▶ Exercise instructions
Using the listing that follows, return every line with the word "validazione".

▶ Records to process
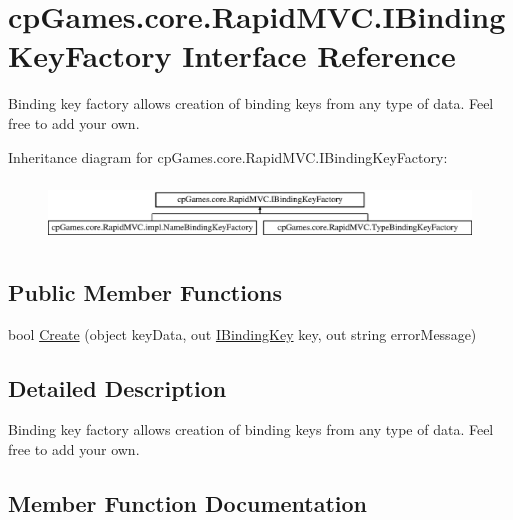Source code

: \hypertarget{interfacecp_games_1_1core_1_1_rapid_m_v_c_1_1_i_binding_key_factory}{}\section{cp\+Games.\+core.\+Rapid\+M\+V\+C.\+I\+Binding\+Key\+Factory Interface Reference}
\label{interfacecp_games_1_1core_1_1_rapid_m_v_c_1_1_i_binding_key_factory}


Binding key factory allows creation of binding keys from any type of data. Feel free to add your own.  


Inheritance diagram for cp\+Games.\+core.\+Rapid\+M\+V\+C.\+I\+Binding\+Key\+Factory\+:\begin{figure}[H]
\begin{center}
\leavevmode
\includegraphics[height=1.661721cm]{interfacecp_games_1_1core_1_1_rapid_m_v_c_1_1_i_binding_key_factory}
\end{center}
\end{figure}
\subsection*{Public Member Functions}
\begin{DoxyCompactItemize}
\item 
bool \mbox{\hyperlink{interfacecp_games_1_1core_1_1_rapid_m_v_c_1_1_i_binding_key_factory_acebadb5b1ee05c449b3872428ce554ff}{Create}} (object key\+Data, out \mbox{\hyperlink{interfacecp_games_1_1core_1_1_rapid_m_v_c_1_1_i_binding_key}{I\+Binding\+Key}} key, out string error\+Message)
\end{DoxyCompactItemize}


\subsection{Detailed Description}
Binding key factory allows creation of binding keys from any type of data. Feel free to add your own. 



\subsection{Member Function Documentation}
\mbox{\label{interfacecp_games_1_1core_1_1_rapid_m_v_c_1_1_i_binding_key_factory_acebadb5b1ee05c449b3872428ce554ff}} 
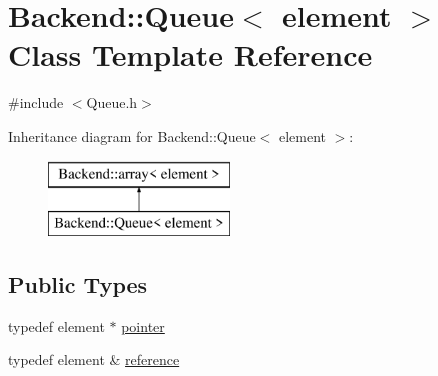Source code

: \hypertarget{classBackend_1_1Queue}{\section{Backend\+:\+:Queue$<$ element $>$ Class Template Reference}
\label{classBackend_1_1Queue}
}


{\ttfamily \#include $<$Queue.\+h$>$}

Inheritance diagram for Backend\+:\+:Queue$<$ element $>$\+:\begin{figure}[H]
\begin{center}
\leavevmode
\includegraphics[height=2.000000cm]{classBackend_1_1Queue}
\end{center}
\end{figure}
\subsection*{Public Types}
\begin{DoxyCompactItemize}
\item 
typedef element $\ast$ \hyperlink{classBackend_1_1array_a6d8785dc8b979153ef122f4e3bad1408}{pointer}
\item 
typedef element \& \hyperlink{classBackend_1_1array_aa98075b8d7a4e63ea919ee9d1d4df4a9}{reference}
\end{DoxyCompactItemize}
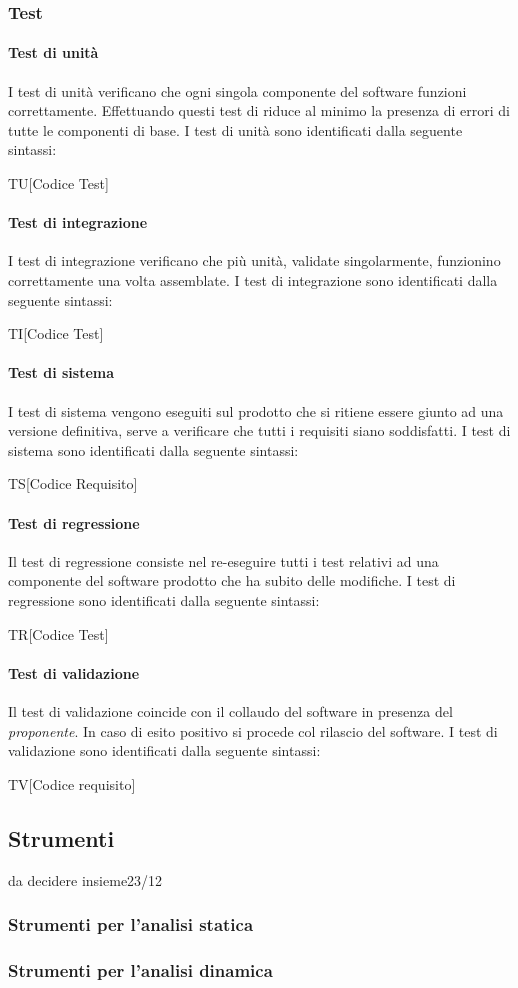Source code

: \subsubsection{Test}
\paragraph{Test di unità}
I test di unità verificano che ogni singola componente del software funzioni 
correttamente. Effettuando questi test di riduce al minimo la presenza di errori 
di tutte le componenti di base. I test di unità sono identificati dalla seguente 
sintassi:
\begin{center}
  TU[Codice Test]
\end{center}
\paragraph{Test di integrazione}
I test di integrazione verificano che più unità, validate singolarmente, funzionino 
correttamente una volta assemblate. I test di integrazione sono identificati 
dalla seguente sintassi:
\begin{center}
  TI[Codice Test]
\end{center}
\paragraph{Test di sistema}
I test di sistema vengono eseguiti sul prodotto che si ritiene essere giunto ad 
una versione definitiva, serve a verificare che tutti i requisiti siano 
soddisfatti. I test di sistema sono identificati dalla seguente sintassi:
\begin{center}
  TS[Codice Requisito]
\end{center}
\paragraph{Test di regressione}
Il test di regressione consiste nel re-eseguire tutti i test relativi ad una 
componente del software prodotto che ha subito delle modifiche. I test di 
regressione sono identificati dalla seguente sintassi:
\begin{center}
  TR[Codice Test]
\end{center}
\paragraph{Test di validazione}
Il test di validazione coincide con il collaudo del software in presenza del 
\textit{proponente}. In caso di esito positivo si procede col rilascio del 
software. I test di validazione sono identificati dalla seguente sintassi:
\begin{center}
  TV[Codice requisito]
\end{center}

\subsection{Strumenti}
da decidere insieme23/12
\subsubsection{Strumenti per l'analisi statica}

\subsubsection{Strumenti per l'analisi dinamica}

▶ Task result
\paragraph{Test di validazione}
Il test di validazione coincide con il collaudo del software in presenza del 
software. I test di validazione sono identificati dalla seguente sintassi:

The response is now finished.